▶ TASK DIRECTIONS
Only lines holding "user" are needed; copy each of them from the data below.
------ TASK INPUTS
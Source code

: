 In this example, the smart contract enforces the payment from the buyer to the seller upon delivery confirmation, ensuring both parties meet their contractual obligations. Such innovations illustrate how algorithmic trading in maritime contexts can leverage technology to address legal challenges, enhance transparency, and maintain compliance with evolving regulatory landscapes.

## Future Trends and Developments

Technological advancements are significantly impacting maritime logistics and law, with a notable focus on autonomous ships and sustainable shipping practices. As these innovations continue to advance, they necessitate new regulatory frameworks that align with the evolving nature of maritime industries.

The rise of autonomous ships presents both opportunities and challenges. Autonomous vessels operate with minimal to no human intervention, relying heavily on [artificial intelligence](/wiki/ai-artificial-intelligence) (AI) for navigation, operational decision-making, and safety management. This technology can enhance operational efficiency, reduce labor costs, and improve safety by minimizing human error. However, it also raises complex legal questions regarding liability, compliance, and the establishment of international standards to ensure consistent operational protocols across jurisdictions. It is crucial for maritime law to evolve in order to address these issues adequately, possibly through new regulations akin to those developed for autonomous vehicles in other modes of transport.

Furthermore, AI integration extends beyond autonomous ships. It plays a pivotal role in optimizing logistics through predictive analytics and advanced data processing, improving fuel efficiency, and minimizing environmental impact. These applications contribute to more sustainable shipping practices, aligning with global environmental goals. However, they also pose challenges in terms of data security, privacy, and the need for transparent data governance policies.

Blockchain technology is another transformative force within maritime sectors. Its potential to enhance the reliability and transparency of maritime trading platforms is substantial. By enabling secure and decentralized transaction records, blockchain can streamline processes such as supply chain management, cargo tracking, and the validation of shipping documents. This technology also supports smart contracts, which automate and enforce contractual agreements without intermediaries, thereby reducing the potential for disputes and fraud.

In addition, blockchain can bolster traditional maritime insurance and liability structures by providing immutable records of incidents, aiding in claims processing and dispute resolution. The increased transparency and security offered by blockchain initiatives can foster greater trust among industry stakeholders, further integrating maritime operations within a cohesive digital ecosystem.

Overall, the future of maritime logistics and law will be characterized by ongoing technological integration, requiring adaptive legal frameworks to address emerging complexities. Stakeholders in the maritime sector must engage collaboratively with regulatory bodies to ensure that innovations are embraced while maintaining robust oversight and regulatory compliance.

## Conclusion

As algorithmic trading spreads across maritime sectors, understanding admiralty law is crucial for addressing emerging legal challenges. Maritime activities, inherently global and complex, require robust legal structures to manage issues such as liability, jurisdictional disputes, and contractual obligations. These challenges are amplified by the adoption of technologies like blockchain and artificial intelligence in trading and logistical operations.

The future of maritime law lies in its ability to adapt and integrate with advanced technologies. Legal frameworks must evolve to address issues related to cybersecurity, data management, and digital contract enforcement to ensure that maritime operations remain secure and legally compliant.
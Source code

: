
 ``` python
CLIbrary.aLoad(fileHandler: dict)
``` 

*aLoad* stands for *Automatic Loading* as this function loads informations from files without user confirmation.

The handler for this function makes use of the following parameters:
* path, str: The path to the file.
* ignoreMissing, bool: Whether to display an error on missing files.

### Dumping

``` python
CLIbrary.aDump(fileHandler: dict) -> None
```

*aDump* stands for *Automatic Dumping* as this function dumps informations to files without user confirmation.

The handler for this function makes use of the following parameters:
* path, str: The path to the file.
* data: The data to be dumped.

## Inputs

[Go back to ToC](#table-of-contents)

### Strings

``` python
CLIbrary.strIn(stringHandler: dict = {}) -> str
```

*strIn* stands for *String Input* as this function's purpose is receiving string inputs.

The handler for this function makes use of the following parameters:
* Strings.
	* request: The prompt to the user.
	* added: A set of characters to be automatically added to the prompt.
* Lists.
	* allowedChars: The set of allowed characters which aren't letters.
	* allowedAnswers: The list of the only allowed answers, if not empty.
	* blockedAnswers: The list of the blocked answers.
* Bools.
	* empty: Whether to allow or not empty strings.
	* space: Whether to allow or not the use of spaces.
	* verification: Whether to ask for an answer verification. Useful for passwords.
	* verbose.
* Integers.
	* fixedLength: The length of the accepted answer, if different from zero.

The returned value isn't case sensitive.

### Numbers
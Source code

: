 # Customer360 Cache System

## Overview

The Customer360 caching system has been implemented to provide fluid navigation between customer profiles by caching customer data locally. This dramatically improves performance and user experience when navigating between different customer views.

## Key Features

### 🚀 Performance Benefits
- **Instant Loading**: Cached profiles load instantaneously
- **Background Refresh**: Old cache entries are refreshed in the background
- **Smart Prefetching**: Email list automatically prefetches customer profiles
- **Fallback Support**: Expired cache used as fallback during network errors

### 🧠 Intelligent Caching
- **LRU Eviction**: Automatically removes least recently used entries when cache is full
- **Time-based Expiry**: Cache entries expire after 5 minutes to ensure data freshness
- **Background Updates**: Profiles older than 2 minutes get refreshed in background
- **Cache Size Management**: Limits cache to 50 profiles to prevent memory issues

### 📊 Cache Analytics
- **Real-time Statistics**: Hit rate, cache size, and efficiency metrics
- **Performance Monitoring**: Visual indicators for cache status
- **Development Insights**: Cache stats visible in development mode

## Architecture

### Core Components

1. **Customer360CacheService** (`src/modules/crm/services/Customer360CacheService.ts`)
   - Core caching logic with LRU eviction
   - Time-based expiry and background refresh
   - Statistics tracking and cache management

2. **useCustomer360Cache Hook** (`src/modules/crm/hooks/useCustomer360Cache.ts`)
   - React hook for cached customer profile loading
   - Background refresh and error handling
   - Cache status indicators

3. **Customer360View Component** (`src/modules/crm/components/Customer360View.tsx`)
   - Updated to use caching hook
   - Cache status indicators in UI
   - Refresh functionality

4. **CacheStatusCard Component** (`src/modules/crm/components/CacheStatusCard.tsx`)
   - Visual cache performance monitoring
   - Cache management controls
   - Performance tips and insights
------------
▶ EXPECTED ANSWER
*aLoad* stands for *Automatic Loading* as this function loads informations from files without user confirmation.
*aDump* stands for *Automatic Dumping* as this function dumps informations to files without user confirmation.
	* request: The prompt to the user.
The Customer360 caching system has been implemented to provide fluid navigation between customer profiles by caching customer data locally. This dramatically improves performance and user experience when navigating between different customer views.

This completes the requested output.